For patients with axSpA only, disease clinical characteristics including treatment, disease duration, and morning stiffness and self-assessment questionnaires including the Bath Ankylosing Spondylitis Functional Index (BASFI) [32] and the Bath Ankylosing Spondylitis Disease Activity Index (BASDAI) [33] were also collected [29].

Experimental Protocol

Participants performed gait assessments described in a previous publication [29]. In this study, data from the 10-meter walk test (10MWT) in single-task condition only were considered. Participants performed a 10MWT on a 14-meter walkway at comfortable walking speed [34] in single-task condition (3 trials). Gait assessments were performed by the same examiner (JS). Participants wore walking shoes, with 2 inertial measurement units with triaxial accelerometers and gyroscopes (Physilog5, Gait Up), placed above both feet (behind the base of the fifth metatarsal) [35]. The two first and last steps were removed from the analysis [36,37], and at least 16 steps were included in the analysis. For patients with axSpA, regarding the possible consequences of morning stiffness on functional limitations [38], gait assessment was performed at least 2 hours from the end of morning stiffness.

Spatiotemporal Gait Outcomes

After checking for nonsignificant differences between left and right feet, the following spatiotemporal gait parameters were computed using Gait Analysis Software (version 5.3.0, Gait Up) with the mean of right and left foot values for each trial:

Speed (ms-1): mean walking stride velocity of forward walking

Cadence (steps/minute): number of steps in a minute

Stride length (m): distance between two consecutive footprints on the ground, from the heel of a foot to the heel of the same foot, one cycle after

Swing time (%): portion of the cycle during which the foot is in the air and does not touch the ground

Stance time (%): portion of the cycle during which part of the foot touches the ground

Double support time (%): portion of the cycle where both feet touch the ground

The mean between trial 2 and 3 was calculated for each spatiotemporal gait parameter as it has recently been shown to be the more reliable to assess spatiotemporal gait parameters when performing a 10MWT at comfortable speed [35].

Data Analysis

Data analysis were performed using SPSS (version 20, IBM Corp) and Excel (Microsoft Corp).

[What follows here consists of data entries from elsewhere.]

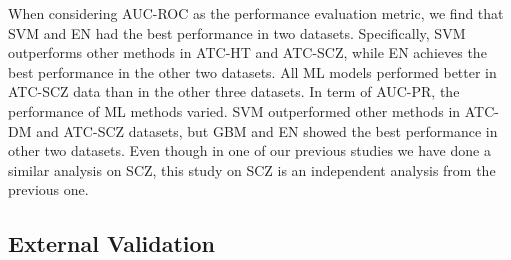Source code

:     When considering AUC-ROC as the performance evaluation metric, we find that SVM and EN had the best performance in two datasets. Specifically, SVM outperforms other methods in ATC-HT and ATC-SCZ, while EN achieves the best performance in the other two datasets. All ML models performed better in ATC-SCZ data than in the other three datasets. In term of AUC-PR, the performance of  ML methods varied. SVM outperformed other methods in ATC-DM and ATC-SCZ datasets, but GBM and EN showed the best performance in other two datasets. Even though in one of our previous studies \cite{zhao2018drug} we have done a similar analysis on SCZ, this study on SCZ is an independent analysis from the previous one. 

  \subsection{External Validation}  
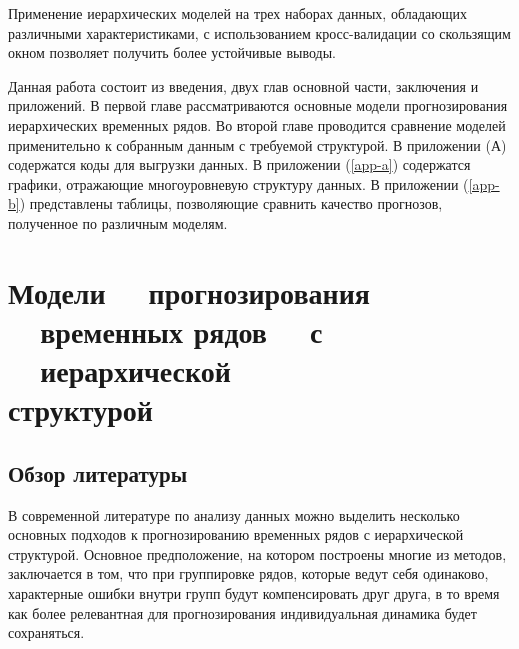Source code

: \documentclass[12pt,a4paper, oneside]{extreport}
\begin{document}

Применение иерархических моделей на трех наборах данных, обладающих различными характеристиками,    с использованием кросс-валидации со скользящим окном позволяет получить более устойчивые  выводы. 





Данная работа состоит из введения, двух глав основной части, заключения и приложений. В первой главе рассматриваются основные модели прогнозирования иерархических временных рядов.  Во второй главе проводится  сравнение моделей применительно к собранным данным с требуемой структурой. 
В приложении (А) содержатся коды для выгрузки данных.     В приложении (\ref{app-a}) содержатся графики, отражающие многоуровневую структуру данных. В приложении (\ref{app-b}) представлены таблицы, позволяющие сравнить качество прогнозов, полученное по различным моделям. 










\chapter{Модели \ \ прогнозирования \ \ временных рядов \ \   с \ \ иерархической \\ структурой}



\section{Обзор литературы}




В современной  литературе по анализу данных можно выделить несколько основных подходов к  прогнозированию временных рядов с иерархической структурой. 
Основное предположение, на котором построены многие из методов, заключается в том, что при группировке  рядов, которые ведут себя одинаково, характерные ошибки внутри групп будут  компенсировать друг друга, в то время как более релевантная для прогнозирования  индивидуальная динамика будет сохраняться.
\end{document}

Independent samples t tests were used to compare patients with axSpA and healthy controls in terms of age, gender, height, weight, self-reported pain intensity scores, and spatiotemporal gait parameters.

In the interest of further discerning differences that could exist as a function of group versus changes in self-reported pain intensity scores, the spatiotemporal gait parameters were further analyzed between groups using 1-way analyses of covariance (ANCOVAs) with the addition of pain intensity score as a covariate. Statistical threshold for all analyses was set at P=.05. Effect size (Cohen d and partial η²) and 95% confidence intervals were also calculated.

Results

Demographic and Clinical Assessments

Demographic and clinical assessments for patients with axSpA and healthy controls are shown in Table 1. When comparing patients with axSpA and healthy controls, there were no significant differences for age, height, or weight, but patients with axSpA had higher self-reported pain intensity (P<.001; Table 1). In healthy controls, pain was located at the low back (1/30, 3%), knees (1/30, 3%), or shoulders (1/30, 3%). In patients with axSpA, pain was located at the low back (17/30, 57%), bottom or sacroiliac joints (12/30, 40%), thoracic back (11/30, 37%), cervical back (14/30, 47%), sternum or ribs (1/30, 3%), hips (6/30, 20%), knees (9/30, 30%), ankle or feet (3/30, 10%), shoulders (6/30, 20%), elbows (4/30, 13%), or hands (5/30, 17%).

Table 1

Patients with axSpA and healthy controls clinical characteristics (n=60).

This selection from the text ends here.